I went to Haiti last week to build desks for a school with a small team from my church.
When I got down there they had carpenters to help us. There were more than we needed and some of them seemed super capable. They totally could have made the desks without us.
And as we started to figure out a game plan, find tools, and try to communicate this to the carpenters, not knowing their language, I realized how incredibly hard this was going to be.
And then when the kids got out of school at noon they saw us Americans and tried to help. Imagine a bunch of over-eager kids grabbing drills from us and stepping on the boards that we had carefully laid down to be drilled into place.

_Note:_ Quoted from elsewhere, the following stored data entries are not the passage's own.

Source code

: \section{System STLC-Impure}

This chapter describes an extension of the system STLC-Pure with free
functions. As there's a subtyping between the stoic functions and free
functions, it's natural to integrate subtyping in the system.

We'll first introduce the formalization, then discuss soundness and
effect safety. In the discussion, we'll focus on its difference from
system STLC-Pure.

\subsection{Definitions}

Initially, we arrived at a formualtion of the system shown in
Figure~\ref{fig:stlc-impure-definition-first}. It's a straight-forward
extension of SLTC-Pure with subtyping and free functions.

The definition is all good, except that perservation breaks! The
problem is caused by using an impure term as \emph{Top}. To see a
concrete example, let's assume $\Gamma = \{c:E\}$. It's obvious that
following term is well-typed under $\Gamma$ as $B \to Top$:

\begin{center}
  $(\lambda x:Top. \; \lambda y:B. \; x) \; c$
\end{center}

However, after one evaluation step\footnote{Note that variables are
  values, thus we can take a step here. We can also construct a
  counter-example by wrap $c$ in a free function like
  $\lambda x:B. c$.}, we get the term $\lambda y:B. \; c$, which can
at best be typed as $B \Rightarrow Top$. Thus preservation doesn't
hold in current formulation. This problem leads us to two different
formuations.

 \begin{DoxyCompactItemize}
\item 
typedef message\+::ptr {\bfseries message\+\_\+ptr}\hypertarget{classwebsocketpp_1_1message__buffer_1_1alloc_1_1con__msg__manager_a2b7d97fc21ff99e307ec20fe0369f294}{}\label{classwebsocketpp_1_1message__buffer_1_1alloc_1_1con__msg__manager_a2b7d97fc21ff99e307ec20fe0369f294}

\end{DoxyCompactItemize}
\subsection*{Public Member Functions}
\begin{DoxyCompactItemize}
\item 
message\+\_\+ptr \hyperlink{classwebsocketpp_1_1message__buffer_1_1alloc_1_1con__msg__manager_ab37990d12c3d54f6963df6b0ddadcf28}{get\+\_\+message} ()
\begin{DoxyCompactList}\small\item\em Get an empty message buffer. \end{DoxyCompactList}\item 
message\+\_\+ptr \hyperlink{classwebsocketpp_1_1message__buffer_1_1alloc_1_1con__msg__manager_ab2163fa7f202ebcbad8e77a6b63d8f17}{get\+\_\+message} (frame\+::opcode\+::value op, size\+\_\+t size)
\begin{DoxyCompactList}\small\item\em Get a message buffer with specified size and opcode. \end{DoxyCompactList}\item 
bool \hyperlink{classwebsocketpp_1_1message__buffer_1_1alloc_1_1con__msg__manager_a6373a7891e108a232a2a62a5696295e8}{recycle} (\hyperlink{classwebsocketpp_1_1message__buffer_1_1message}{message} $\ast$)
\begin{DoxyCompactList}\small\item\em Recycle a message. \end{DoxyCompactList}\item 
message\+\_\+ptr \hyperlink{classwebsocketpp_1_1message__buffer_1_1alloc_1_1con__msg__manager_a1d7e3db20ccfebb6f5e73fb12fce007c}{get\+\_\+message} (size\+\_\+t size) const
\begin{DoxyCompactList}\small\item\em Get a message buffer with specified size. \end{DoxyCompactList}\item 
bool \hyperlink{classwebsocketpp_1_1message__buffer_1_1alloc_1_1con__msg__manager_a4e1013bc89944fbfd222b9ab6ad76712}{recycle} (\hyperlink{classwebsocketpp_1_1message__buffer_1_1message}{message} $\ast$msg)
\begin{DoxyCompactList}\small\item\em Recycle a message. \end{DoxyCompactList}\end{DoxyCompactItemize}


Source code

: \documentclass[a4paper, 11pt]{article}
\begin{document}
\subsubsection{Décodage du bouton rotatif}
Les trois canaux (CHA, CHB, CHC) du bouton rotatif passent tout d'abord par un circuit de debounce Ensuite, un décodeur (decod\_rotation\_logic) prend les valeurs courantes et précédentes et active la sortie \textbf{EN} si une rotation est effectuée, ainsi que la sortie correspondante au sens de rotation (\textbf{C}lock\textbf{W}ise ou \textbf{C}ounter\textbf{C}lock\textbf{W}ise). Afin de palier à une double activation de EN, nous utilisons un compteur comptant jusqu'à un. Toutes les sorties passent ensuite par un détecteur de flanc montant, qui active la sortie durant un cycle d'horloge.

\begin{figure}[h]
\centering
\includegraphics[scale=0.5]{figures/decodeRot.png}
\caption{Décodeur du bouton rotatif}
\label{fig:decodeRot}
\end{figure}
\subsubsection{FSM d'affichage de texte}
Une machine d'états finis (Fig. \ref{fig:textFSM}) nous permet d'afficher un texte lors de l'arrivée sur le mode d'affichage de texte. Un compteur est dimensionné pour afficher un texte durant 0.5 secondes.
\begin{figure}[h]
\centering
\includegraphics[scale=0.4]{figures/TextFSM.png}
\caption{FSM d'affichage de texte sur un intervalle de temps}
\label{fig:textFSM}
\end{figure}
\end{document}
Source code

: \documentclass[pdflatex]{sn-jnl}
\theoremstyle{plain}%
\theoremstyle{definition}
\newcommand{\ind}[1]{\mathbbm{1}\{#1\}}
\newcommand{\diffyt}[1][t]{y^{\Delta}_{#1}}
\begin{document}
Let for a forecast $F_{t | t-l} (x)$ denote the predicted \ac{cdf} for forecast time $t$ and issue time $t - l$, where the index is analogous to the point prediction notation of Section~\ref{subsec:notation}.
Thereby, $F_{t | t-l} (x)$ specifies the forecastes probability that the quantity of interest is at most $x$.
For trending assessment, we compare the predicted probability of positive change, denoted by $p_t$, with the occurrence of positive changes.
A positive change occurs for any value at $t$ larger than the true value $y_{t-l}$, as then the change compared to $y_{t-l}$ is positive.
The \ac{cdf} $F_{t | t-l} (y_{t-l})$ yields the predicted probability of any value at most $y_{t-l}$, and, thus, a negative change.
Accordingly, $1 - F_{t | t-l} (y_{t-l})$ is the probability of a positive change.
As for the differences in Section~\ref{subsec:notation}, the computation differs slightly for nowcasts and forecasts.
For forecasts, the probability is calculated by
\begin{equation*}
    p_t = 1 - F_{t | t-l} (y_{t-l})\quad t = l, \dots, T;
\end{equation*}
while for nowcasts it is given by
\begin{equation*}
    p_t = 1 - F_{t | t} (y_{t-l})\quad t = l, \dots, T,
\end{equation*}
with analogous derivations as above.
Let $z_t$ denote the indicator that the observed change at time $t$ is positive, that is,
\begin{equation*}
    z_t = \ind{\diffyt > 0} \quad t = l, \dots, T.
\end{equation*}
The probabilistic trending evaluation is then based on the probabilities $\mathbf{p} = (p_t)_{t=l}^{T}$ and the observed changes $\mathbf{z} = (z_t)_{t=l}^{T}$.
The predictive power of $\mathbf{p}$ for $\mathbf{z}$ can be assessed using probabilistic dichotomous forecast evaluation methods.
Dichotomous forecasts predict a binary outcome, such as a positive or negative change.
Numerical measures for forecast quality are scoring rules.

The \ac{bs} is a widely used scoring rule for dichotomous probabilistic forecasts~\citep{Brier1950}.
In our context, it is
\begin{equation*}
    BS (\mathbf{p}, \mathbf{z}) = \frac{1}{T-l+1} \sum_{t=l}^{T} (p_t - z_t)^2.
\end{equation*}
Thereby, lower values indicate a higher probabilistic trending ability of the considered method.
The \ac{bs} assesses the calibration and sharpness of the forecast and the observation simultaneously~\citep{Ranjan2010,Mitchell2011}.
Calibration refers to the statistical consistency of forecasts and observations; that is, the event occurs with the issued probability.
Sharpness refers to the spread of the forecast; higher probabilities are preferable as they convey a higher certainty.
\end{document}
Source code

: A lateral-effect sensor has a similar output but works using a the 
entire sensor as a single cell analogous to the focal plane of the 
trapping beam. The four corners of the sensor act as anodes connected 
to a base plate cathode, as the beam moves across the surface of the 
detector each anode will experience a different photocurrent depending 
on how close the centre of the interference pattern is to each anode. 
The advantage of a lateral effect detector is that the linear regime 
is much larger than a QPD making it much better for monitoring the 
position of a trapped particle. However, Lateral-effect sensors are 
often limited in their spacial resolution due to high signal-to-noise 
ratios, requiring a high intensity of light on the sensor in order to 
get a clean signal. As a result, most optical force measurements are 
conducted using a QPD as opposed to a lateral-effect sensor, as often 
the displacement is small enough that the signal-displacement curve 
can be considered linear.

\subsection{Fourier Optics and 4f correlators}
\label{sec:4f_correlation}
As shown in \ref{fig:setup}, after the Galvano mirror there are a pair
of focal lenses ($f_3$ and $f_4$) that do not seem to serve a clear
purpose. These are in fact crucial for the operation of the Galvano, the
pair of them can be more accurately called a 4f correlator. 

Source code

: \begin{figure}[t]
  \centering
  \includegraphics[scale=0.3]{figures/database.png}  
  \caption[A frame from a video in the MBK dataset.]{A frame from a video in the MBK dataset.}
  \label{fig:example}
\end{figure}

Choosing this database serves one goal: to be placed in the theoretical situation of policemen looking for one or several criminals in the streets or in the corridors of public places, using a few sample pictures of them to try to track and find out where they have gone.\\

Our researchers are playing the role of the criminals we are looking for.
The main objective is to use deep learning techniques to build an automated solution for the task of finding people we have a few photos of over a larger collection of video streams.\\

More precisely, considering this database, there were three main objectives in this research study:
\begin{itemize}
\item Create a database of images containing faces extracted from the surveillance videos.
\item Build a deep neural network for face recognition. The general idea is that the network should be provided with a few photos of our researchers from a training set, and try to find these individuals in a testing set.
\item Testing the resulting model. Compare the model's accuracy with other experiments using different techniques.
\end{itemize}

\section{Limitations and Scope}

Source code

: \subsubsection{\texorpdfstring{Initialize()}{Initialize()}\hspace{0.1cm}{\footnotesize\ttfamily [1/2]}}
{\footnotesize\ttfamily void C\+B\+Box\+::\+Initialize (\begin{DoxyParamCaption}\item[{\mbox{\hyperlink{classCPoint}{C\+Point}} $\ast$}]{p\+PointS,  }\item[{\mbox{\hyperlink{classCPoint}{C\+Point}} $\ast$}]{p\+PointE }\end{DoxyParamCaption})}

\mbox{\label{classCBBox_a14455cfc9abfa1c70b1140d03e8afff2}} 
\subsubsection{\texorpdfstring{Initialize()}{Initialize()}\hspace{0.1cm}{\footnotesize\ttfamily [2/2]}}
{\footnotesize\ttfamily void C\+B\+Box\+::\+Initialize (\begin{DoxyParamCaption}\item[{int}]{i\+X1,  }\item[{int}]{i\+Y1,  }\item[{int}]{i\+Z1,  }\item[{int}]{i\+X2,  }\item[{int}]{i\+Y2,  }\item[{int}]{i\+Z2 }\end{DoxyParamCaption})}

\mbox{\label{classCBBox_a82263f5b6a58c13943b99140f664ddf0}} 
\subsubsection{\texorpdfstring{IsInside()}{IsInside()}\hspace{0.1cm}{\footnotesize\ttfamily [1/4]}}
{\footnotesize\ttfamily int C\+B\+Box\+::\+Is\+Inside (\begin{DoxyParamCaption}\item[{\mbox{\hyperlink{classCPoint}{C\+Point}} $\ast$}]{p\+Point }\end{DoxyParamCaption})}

I got real grumpy, real fast. Ready to snap at the kids and blame our failure on the entire system. I thought, they brought us down here to build these 50 desks but how were we supposed to finish it like this? This is why short term missions don’t work and don’t make sense. Now we’re not going to finish the project and the desks we do finish are gonna be all leaning and cockeyed because the kids think we’re playing. These carpenters could have finished the job way better and cheaper by themselves.
But then I remembered what our pastor Brad had said before we left. The gist of it was, we want to bless them with desks, but most of all we want to just show them we support them. Be flexible. It’s not about what you do, but how you do it.
And I realized he is right. In fact maybe this lesson is why God has me down here. I have a tendency to get grumpy when people get in the way of me being productive.
What if it’s not about if I finish these books or not. But instead how I treat people along the way of doing it.
So there in Haiti I drew a deep breath, gathered my patience, and started teaching the kids how to drill and screw, being careful to deliver it with fatherly kindness.
Well, it turns out we finished 50 well-made desks a day and a half early so we decided to design and build a different desk for the wife of the pastor who had asked us to come. . . AND we started design and construction of 10 kindergarten tables so that the carpenters could finish them off after we left.
AND we had a great time, figured out a system with the other carpenters, taught the kids to be little carpenters (some of which have serious potential to do it when they grow up), and we bonded with each other through the process.
This is how I learned it is not always what we make that is important, but how we act as we make it.